Right now, for example, the firm is hiring senior bankers in “underpenetrated” sectors, including tech, healthcare, and China.
It’s also making significant technological investments in its sales and trading businesses.
That’s according to CEO Jamie Dimon’s annual letter to shareholders, in which he was asked in a Q&A why JPMorgan is investing in banking and trading while other firms are cutting back.
“Trading is an absolutely critical function in modern society,” Dimon responded.
We disclosed on Investor Day that we continue to make a fair profit in almost all our trading businesses despite the higher costs and what is probably a permanent reduction in volumes. While the business will always be cyclical, we are convinced that our clients will continue to need broad services in all asset classes and that we have the scale to be profitable through the cycle.
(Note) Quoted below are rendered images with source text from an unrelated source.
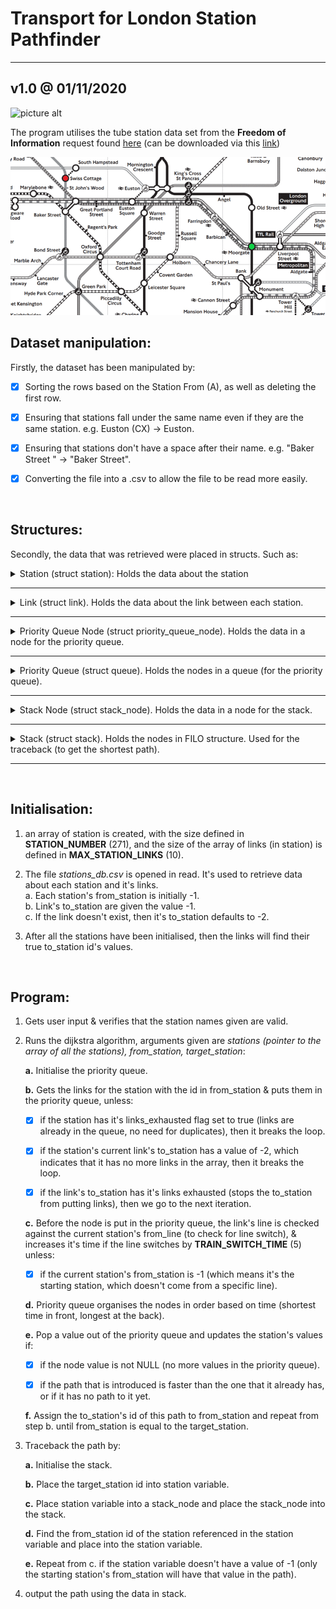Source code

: # Transport for London Station Pathfinder #
---
## v1.0 @ 01/11/2020
![picture alt](https://i.ibb.co/D1jGdsm/tfl-logo3.png "TFL")

The program utilises the tube station data set from the __Freedom of Information__ request found [here](https://www.whatdotheyknow.com/request/distance_between_adjacent_underg#incoming-5516) (can be downloaded via this [link](https://www.whatdotheyknow.com/request/1779/response/5516/attach/3/Inter%20station%20database.xls?cookie_passthrough=1))

![](assets/moor_to_swiss_YZ0.gif)

## Dataset manipulation:
Firstly, the dataset has been manipulated by:
- [x] Sorting the rows based on the Station From (A), as well as deleting the first row.

- [x] Ensuring that stations fall under the same name even if they are the same station. e.g. Euston (CX) → Euston.

- [x] Ensuring that stations don't have a space after their name. e.g. "Baker Street " → "Baker Street".

- [x] Converting the file into a .csv to allow the file to be read more easily.

<br />

## Structures:
Secondly, the data that was retrieved were placed in structs. Such as:

<details><summary> Station (struct station): Holds the data about the station </summary><p>
    
   a. **id**: The index that station has in the array.
   
   b. **name**: Holds the name of the station.
   
   d. **links**: An array of type link that holds data about each link from the station.
    
    
    ... // The following is data about the path that the dijkstra algorithm uses.
    
    
   c. **links_exhausted**: Flag (1 or 0), that indicates whether or not the links from the stations are already in the priority queue.
    
   e. **from_station**: The shortest path from the "starting station" to this station, comes from this station (...→ from_station → id).
   
   f. **from_line**: Holds the string of the name of line.
   
   g. **time**: Holds the time taken to reach this station.
</p></details>

---

<details><summary> Link (struct link). Holds the data about the link between each station. </summary><p>
    
   a. **to_station**: Holds the link's destinations station's id. If it holds is -2 then the link doesn't exist, if -1 then the id still needs to be found.
   
   b. **time**: Holds the time it takes to travel from the station holding the link to the to_station.
  
   c. **distance**: Holds the distance between the from the station holding the link and the to_station.
   
   d. **line**: Holds the name of the line that this link uses.
   
   e. **destination**: Holds the name of the to_station. Used to fetch the to_station after all the stations have retrieved the required data.
   
   f. **direction**: Direction of where the train is going (Northbound, Southbound, Eastbound, Westbound etc.)
</p></details>

---

<details><summary> Priority Queue Node (struct priority_queue_node). Holds the data in a node for the priority queue. </summary><p>
    
   a. **from_station_id**: holds the data about the starting station of the link.
   
   b. **to_station**: holds the data about the destination station of the link.
   
   c. **link_id**: the index of the link in the station struct of the from_station_id's station:
   
   d. **time**: the time it takes to traverse this link.
   
   e. *priority_queue_node* **∗next**: holds the pointer of the next node in the queue.
    
</p></details>

---

<details><summary> Priority Queue (struct queue). Holds the nodes in a queue (for the priority queue). </summary><p>
    
   a. *priority_queue_node* **∗head**: holds the pointer of the starting node of the queue.
   
</p></details>

---

<details><summary> Stack Node (struct stack_node). Holds the data in a node for the stack. </summary><p>
    
   a. **to_station**: holds the id of the next station.
   b. *stack_node* **∗next**: holds the pointer of the next node in the stack.
   
</p></details>

---

<details><summary> Stack (struct stack). Holds the nodes in FILO structure. Used for the traceback (to get the shortest path). </summary><p>
    
   a. *stack_node* **∗head**: holds the pointer to the first node in the stack.
 
</p></details>

---

<br />

## Initialisation: 

1. an array of station is created, with the size defined in **STATION_NUMBER** (271), and the size of the array of links (in station) is defined in **MAX_STATION_LINKS** (10).

2. The file *stations_db.csv* is opened in read. It's used to retrieve data about each station and it's links.   
    a. Each station's from_station is initially -1.  
    b. Link's to_station are given the value -1.  
    c. If the link doesn't exist, then it's to_station defaults to -2.

3. After all the stations have been initialised, then the links will find their true to_station id's values.

<br />
  
  
## Program:

1. Gets user input & verifies that the station names given are valid.

2. Runs the dijkstra algorithm, arguments given are *stations (pointer to the array of all the stations), from_station, target_station*:

    **a.** Initialise the priority queue.
    
    **b.** Gets the links for the station with the id in from_station & puts them in the priority queue, unless:
        
      - [x] if the station has it's links_exhausted flag set to true (links are already in the queue, no need for duplicates), then it breaks the loop.
      
      - [x] if the station's current link's to_station has a value of -2, which indicates that it has no more links in the array, then it breaks the loop.
      
      - [x] if the link's to_station has it's links exhausted (stops the to_station from putting links), then we go to the next iteration.
      
    **c.** Before the node is put in the priority queue, the link's line is checked against the current station's from_line (to check for line switch), &  
           increases it's time if the line switches by **TRAIN_SWITCH_TIME** (5) unless:
    
      - [x] if the current station's from_station is -1 (which means it's the starting station, which doesn't come from a specific line).
    
    **d.** Priority queue organises the nodes in order based on time (shortest time in front, longest at the back).
    
    **e.** Pop a value out of the priority queue and updates the station's values if:
    
      - [x] if the node value is not NULL (no more values in the priority queue).
      
      - [x] if the path that is introduced is faster than the one that it already has, or if it has no path to it yet.
    
    **f.** Assign the to_station's id of this path to from_station and repeat from step b. until from_station is equal to the target_station.
    
3. Traceback the path by:

    **a.** Initialise the stack.

    **b.** Place the target_station id into station variable.
    
    **c.** Place station variable into a stack_node and place the stack_node into the stack.
    
    **d.** Find the from_station id of the station referenced in the station variable and place into the station variable.
    
    **e.**  Repeat from c. if the station variable doesn't have a value of -1 (only the starting station's from_station will have that value in the path).

4. output the path using the data in stack.
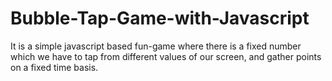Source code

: # Bubble-Tap-Game-with-Javascript
It is a simple javascript based fun-game where there is a fixed number which we have to tap from different values of our screen, and gather points on a fixed time basis.
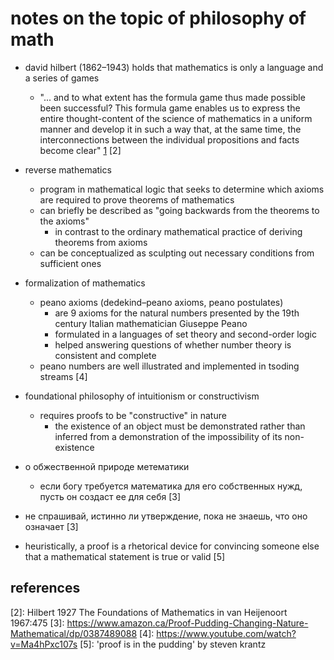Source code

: # notes on the topic of philosophy of math

- david hilbert (1862–1943) holds that mathematics is only a language and a series of games
  - "... and to what extent has the formula game thus made possible been successful? This formula game enables us to express the entire thought-content of the science of mathematics in a uniform manner and develop it in such a way that, at the same time, the interconnections between the individual propositions and facts become clear" [1] [2]

- reverse mathematics
  - program in mathematical logic that seeks to determine which axioms are required to prove theorems of mathematics 
  - can briefly be described as "going backwards from the theorems to the axioms"
    - in contrast to the ordinary mathematical practice of deriving theorems from axioms
  - can be conceptualized as sculpting out necessary conditions from sufficient ones

- formalization of mathematics
  - peano axioms (dedekind–peano axioms, peano postulates) 
    - are 9 axioms for the natural numbers presented by the 19th century Italian mathematician Giuseppe Peano
    - formulated in a languages of set theory and second-order logic 
    - helped answering questions of whether number theory is consistent and complete
  - peano numbers are well illustrated and implemented in tsoding streams [4]

- foundational philosophy of intuitionism or constructivism
  - requires proofs to be "constructive" in nature
    - the existence of an object must be demonstrated rather than inferred from a demonstration 
      of the impossibility of its non-existence

- о обжественной природе метематики
  - если богу требуется математика для его собственных нужд, пусть он создаст ее для себя [3]

- не спрашивай, истинно ли утверждение, пока не знаешь, что оно означает [3]

- heuristically, a proof is a rhetorical device for convincing someone else that a mathematical statement is true or valid [5]


## references

[1]: https://en.wikipedia.org/wiki/Foundations_of_mathematics
[2]: Hilbert 1927 The Foundations of Mathematics in van Heijenoort 1967:475
[3]: https://www.amazon.ca/Proof-Pudding-Changing-Nature-Mathematical/dp/0387489088
[4]: https://www.youtube.com/watch?v=Ma4hPxc107s
[5]: 'proof is in the pudding' by steven krantz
He noted that much of the investment JPMorgan is making in sales and trading is in technology — “both to adjust to new regulations and to make access to trading faster, cheaper and safer than it has been in the past.”
The firm is also investing in people in key divisions.
Here’s a rundown from Dimon:
- Foreign exchange trading: “Our continued investment in the FX business, in which we process an average of nearly 500,000 trades each day, has propelled us to be a leader in the market.”
- Equities trading: “In the last five years, on the back of our investments in both technology and people, our U.S. electronic cash equity market share has nearly quadrupled.”
- Prime Brokerage: “Our Prime Brokerage platform, which was once a predominantly U.S. operation, is now a top-tier global business that continues to grow clients and balances. Our international and DMA (direct market access) electronic footprint has expanded rapidly since 2012.”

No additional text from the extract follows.